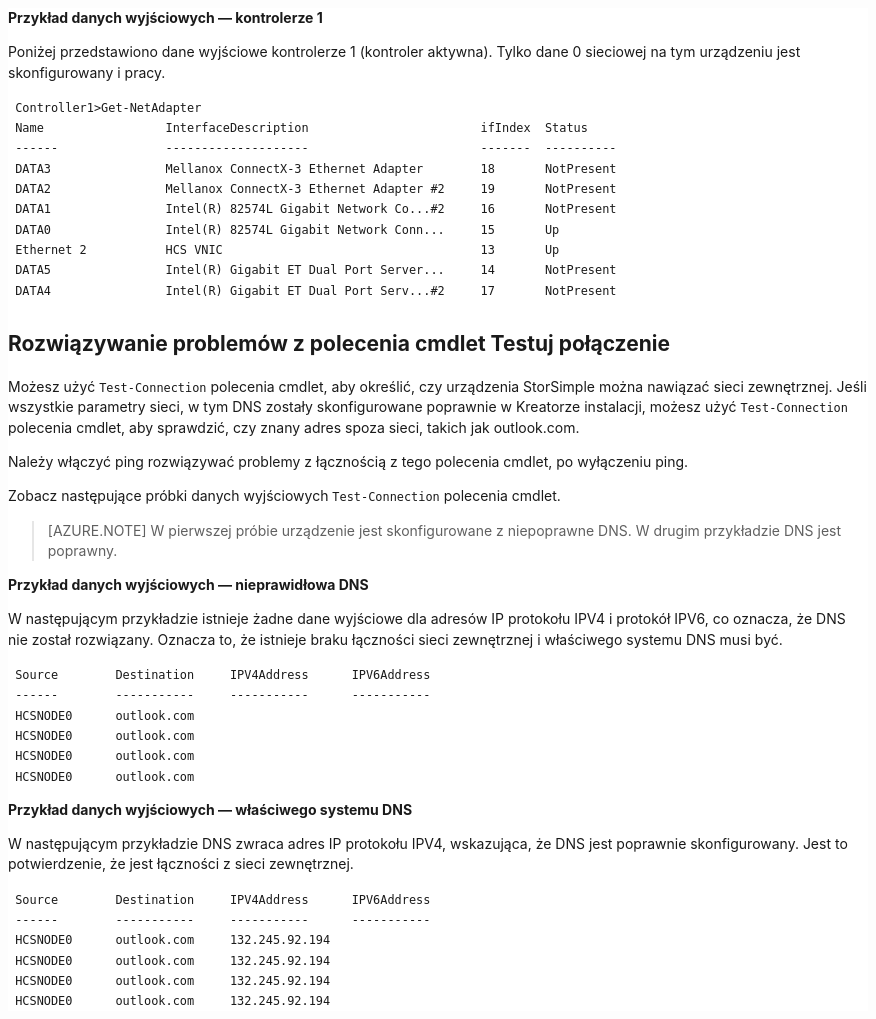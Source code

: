 
**Przykład danych wyjściowych — kontrolerze 1**

Poniżej przedstawiono dane wyjściowe kontrolerze 1 (kontroler aktywna). Tylko dane 0 sieciowej na tym urządzeniu jest skonfigurowany i pracy.

     Controller1>Get-NetAdapter
     Name                 InterfaceDescription                        ifIndex  Status
     ------               --------------------                        -------  ----------
     DATA3                Mellanox ConnectX-3 Ethernet Adapter        18       NotPresent
     DATA2                Mellanox ConnectX-3 Ethernet Adapter #2     19       NotPresent
     DATA1                Intel(R) 82574L Gigabit Network Co...#2     16       NotPresent
     DATA0                Intel(R) 82574L Gigabit Network Conn...     15       Up
     Ethernet 2           HCS VNIC                                    13       Up
     DATA5                Intel(R) Gigabit ET Dual Port Server...     14       NotPresent
     DATA4                Intel(R) Gigabit ET Dual Port Serv...#2     17       NotPresent

 
## <a name="troubleshoot-with-the-test-connection-cmdlet"></a>Rozwiązywanie problemów z polecenia cmdlet Testuj połączenie

Możesz użyć `Test-Connection` polecenia cmdlet, aby określić, czy urządzenia StorSimple można nawiązać sieci zewnętrznej. Jeśli wszystkie parametry sieci, w tym DNS zostały skonfigurowane poprawnie w Kreatorze instalacji, możesz użyć `Test-Connection` polecenia cmdlet, aby sprawdzić, czy znany adres spoza sieci, takich jak outlook.com. 

Należy włączyć ping rozwiązywać problemy z łącznością z tego polecenia cmdlet, po wyłączeniu ping.

Zobacz następujące próbki danych wyjściowych `Test-Connection` polecenia cmdlet. 

> [AZURE.NOTE] W pierwszej próbie urządzenie jest skonfigurowane z niepoprawne DNS. W drugim przykładzie DNS jest poprawny.
 
**Przykład danych wyjściowych — nieprawidłowa DNS**

W następującym przykładzie istnieje żadne dane wyjściowe dla adresów IP protokołu IPV4 i protokół IPV6, co oznacza, że DNS nie został rozwiązany. Oznacza to, że istnieje braku łączności sieci zewnętrznej i właściwego systemu DNS musi być. 

     Source        Destination     IPV4Address      IPV6Address
     ------        -----------     -----------      -----------
     HCSNODE0      outlook.com
     HCSNODE0      outlook.com
     HCSNODE0      outlook.com
     HCSNODE0      outlook.com

**Przykład danych wyjściowych — właściwego systemu DNS**

W następującym przykładzie DNS zwraca adres IP protokołu IPV4, wskazująca, że DNS jest poprawnie skonfigurowany. Jest to potwierdzenie, że jest łączności z sieci zewnętrznej. 

     Source        Destination     IPV4Address      IPV6Address
     ------        -----------     -----------      -----------
     HCSNODE0      outlook.com     132.245.92.194
     HCSNODE0      outlook.com     132.245.92.194
     HCSNODE0      outlook.com     132.245.92.194
     HCSNODE0      outlook.com     132.245.92.194


[1]: https://technet.microsoft.com/library/dd379547(v=ws.10).aspx
[2]: https://technet.microsoft.com/library/dd392266(v=ws.10).aspx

* **WORK REQUIRED**
The line containing "W następującym przykładzie DNS" marks where to begin; the last line of the records marks where to stop. Copy both and all between, exactly.

* **TASK SOLUTION**
W następującym przykładzie DNS zwraca adres IP protokołu IPV4, wskazująca, że DNS jest poprawnie skonfigurowany. Jest to potwierdzenie, że jest łączności z sieci zewnętrznej. 

     Source        Destination     IPV4Address      IPV6Address
     ------        -----------     -----------      -----------
     HCSNODE0      outlook.com     132.245.92.194
     HCSNODE0      outlook.com     132.245.92.194
     HCSNODE0      outlook.com     132.245.92.194
     HCSNODE0      outlook.com     132.245.92.194


[1]: https://technet.microsoft.com/library/dd379547(v=ws.10).aspx
[2]: https://technet.microsoft.com/library/dd392266(v=ws.10).aspx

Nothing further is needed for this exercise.